Lester B. Pearson se fit élire à Ottawa en 1963 comme premier ministre d’un gouvernement minoritaire. Sensible au problème de l’identité canadienne, le gouvernement fédéral a créé, le 19 juillet 1963, la Commission sur le bilinguisme et le biculturalisme et nomme André Laurendeau et Davidson Dunton coprésidents. Les travaux de la commission s’étalèrent de 1963 à 1971. L’élément essentiel du mandat de la Commission se déclinait comme suit : « Faire enquête et rapport sur l’état présent du bilinguisme et du biculturalisme au Canada et recommander les mesures à prendre pour que la Confédération canadienne se développe d’après le principe de l’égalité entre les deux peuples qui l’ont fondée, compte tenu de l’apport des autres groupes ethniques à l’enrichissement culturel du Canada, ainsi que des mesures à prendre pour sauvegarder cet apport... »

Pour Laurendeau, le biculturalisme à la lumière du principe de l’égalité des peuples fondateurs impliquait, notamment, la recherche des conditions pour que chacune des deux grandes cultures au Canada puisse jouir d’une réelle égalité des chances de se développer et de s’épanouir, y compris dans les domaines de l’emploi et du travail1. Rappelons que le droit de travailler en français au Québec n’était pas acquis à l’époque et que les postes de direction étaient souvent fermés aux francophones.

Souvenons-nous de Donald Gordon, président du CN, affirmant publiquement que les Canadiens français n’avaient pas les compétences nécessaires pour pourvoir des postes de haute direction dans l’entreprise.

Pour gagner leur vie, bon nombre devaient laisser le français à la maison, y compris dans la fonction publique fédérale.

À la différence du biculturalisme, le multiculturalisme ne comporte, pour sa part, aucune reconnaissance de cultures dominantes ou particulières.

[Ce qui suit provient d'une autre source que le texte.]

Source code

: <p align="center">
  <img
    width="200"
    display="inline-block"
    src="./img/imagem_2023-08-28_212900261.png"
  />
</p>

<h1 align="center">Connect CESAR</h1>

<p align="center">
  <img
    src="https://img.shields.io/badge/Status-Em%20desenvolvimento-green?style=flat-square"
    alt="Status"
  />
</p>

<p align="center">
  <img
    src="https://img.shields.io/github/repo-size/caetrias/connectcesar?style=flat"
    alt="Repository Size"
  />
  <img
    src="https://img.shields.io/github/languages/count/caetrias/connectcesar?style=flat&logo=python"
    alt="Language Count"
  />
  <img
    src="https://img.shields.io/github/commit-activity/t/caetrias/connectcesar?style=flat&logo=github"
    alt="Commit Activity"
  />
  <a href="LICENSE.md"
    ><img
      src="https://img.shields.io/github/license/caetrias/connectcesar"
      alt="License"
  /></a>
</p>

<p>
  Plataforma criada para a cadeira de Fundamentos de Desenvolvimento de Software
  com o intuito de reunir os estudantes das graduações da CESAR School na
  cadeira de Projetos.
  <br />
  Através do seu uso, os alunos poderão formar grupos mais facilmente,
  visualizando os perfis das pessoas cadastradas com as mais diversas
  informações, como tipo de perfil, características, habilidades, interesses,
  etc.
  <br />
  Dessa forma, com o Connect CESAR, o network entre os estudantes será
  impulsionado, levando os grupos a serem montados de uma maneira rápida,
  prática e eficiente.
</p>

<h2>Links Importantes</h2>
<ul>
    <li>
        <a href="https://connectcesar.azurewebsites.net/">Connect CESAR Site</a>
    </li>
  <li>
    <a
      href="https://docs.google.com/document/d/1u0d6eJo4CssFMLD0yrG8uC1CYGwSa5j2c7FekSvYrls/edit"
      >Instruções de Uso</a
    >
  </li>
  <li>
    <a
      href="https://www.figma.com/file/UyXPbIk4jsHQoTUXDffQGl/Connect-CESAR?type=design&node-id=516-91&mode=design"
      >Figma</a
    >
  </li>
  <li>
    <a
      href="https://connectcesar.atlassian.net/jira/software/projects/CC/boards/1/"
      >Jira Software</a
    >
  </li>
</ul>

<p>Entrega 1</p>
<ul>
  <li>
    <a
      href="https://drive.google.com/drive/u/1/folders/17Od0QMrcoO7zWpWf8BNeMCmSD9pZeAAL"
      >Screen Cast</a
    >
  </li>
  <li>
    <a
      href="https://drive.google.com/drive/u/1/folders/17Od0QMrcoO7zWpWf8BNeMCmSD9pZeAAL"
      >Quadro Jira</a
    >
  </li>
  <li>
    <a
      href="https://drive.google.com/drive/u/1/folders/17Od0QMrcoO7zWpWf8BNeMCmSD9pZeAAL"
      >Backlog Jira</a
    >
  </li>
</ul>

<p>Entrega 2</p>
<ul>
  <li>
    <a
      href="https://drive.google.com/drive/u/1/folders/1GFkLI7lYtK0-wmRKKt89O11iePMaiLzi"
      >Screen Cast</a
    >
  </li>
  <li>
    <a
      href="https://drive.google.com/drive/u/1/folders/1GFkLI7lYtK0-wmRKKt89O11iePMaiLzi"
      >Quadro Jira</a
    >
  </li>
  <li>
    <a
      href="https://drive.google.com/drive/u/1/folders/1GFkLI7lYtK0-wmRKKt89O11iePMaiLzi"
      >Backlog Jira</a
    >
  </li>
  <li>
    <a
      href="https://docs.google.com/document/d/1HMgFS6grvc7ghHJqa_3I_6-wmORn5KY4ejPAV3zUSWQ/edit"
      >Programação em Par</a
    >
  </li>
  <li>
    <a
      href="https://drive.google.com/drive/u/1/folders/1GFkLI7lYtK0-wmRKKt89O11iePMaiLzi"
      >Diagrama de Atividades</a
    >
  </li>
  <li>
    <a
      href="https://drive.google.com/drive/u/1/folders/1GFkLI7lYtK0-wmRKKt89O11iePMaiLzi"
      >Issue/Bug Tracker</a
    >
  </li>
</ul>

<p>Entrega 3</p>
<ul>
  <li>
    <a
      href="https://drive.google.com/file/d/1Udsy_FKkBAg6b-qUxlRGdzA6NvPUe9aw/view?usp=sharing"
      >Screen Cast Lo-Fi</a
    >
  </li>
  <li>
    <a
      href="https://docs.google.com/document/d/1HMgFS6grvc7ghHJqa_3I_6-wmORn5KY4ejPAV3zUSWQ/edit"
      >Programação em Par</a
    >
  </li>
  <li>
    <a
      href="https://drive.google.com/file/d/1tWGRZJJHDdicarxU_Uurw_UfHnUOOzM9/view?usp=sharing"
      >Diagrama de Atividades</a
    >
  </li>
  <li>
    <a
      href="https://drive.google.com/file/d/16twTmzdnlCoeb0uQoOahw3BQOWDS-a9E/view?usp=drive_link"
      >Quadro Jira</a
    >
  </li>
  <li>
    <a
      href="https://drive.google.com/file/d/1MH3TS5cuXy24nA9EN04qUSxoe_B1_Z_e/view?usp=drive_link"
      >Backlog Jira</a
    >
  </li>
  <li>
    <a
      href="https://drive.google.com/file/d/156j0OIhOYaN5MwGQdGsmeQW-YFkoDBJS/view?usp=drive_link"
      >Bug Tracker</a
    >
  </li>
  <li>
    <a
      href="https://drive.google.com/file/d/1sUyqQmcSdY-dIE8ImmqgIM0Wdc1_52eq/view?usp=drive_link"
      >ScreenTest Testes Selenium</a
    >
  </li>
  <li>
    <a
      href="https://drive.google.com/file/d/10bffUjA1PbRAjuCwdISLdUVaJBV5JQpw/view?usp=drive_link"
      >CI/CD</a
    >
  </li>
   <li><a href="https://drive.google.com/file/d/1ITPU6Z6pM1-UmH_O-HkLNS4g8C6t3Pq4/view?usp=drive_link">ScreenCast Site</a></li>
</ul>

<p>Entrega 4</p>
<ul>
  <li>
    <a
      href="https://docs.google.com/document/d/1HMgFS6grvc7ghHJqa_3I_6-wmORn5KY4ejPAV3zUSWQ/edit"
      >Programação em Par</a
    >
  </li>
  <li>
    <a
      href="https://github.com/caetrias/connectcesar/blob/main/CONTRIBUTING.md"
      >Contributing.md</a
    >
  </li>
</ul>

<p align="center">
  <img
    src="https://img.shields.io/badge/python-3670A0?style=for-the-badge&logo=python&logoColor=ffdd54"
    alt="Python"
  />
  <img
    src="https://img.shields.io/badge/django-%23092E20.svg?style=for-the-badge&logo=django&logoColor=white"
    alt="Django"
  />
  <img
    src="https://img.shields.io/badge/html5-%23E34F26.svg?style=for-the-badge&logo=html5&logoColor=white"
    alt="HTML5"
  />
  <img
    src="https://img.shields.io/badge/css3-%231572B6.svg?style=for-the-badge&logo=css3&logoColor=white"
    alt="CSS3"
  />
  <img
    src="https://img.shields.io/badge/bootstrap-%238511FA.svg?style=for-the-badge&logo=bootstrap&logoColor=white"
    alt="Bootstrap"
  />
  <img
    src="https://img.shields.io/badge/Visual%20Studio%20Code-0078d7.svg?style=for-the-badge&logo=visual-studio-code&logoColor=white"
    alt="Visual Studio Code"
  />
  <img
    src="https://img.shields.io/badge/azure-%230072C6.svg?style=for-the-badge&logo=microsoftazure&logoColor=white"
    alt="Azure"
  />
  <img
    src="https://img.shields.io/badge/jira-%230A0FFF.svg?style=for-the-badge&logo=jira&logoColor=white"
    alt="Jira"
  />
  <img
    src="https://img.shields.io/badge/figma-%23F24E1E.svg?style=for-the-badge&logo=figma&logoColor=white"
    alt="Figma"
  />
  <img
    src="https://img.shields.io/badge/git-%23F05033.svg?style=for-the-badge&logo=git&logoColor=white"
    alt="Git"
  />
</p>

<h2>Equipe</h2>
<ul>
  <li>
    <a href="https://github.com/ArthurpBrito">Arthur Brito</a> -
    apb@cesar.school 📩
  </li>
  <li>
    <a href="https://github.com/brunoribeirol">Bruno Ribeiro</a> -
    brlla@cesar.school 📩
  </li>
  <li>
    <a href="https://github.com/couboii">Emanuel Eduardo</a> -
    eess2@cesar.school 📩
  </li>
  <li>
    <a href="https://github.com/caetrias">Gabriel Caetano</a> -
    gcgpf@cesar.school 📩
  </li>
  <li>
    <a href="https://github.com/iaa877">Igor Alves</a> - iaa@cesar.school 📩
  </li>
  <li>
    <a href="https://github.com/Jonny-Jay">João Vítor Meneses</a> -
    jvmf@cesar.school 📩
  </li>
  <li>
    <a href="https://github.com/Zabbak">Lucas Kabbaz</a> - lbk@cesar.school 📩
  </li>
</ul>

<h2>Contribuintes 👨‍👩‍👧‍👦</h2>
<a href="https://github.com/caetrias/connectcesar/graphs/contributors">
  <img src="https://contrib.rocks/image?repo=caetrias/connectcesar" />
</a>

Aucun groupe culturel ne doit être favorisé. Tous les groupes, y compris les francophones du Québec, sont sur un pied d’égalité. La loi vient aider les membres de diverses communautés ou divers groupes culturels à conserver et à affirmer leur identité et à surmonter les obstacles qui entravent leur pleine participation à la société canadienne2.

Avec la mort d’André Laurendeau en 1968, la Commission perdit, en quelque sorte, son âme. Aucune recommandation d’ordre constitutionnel n’a été formulée afin d’assurer l’égalité recherchée entre les deux peuples fondateurs. C’est plutôt la vision de Frank Scott, membre influent de la Commission, qui s’imposa : primauté des droits individuels sur les droits collectifs et rejet d’un statut particulier pour le Québec (égalité des provinces).

Pierre Eliott Trudeau, devenu premier ministre du Canada en 1968, rejeta les dimensions biculturelle et dualiste du Canada au profit du bilinguisme institutionnel, tout en séparant la langue de la culture.

Interprétant à sa manière le livre IV de la Commission portant sur l’apport culturel des autres groupes ethniques, il fit adopter en 1971 la Loi sur le multiculturalisme. Trudeau a fait sa fortune politique au Canada anglais avec l’idée de remettre le Québec à sa place...

Le rêve canadien d’André Laurendeau est devenu un mirage. Ce rêve canadien, fondé sur le principe de l’égalité des deux peuples fondateurs, est définitivement mort et enterré avec l’adoption de la Loi constitutionnelle de 1982 et l’échec de l’accord du lac Meech en 19903.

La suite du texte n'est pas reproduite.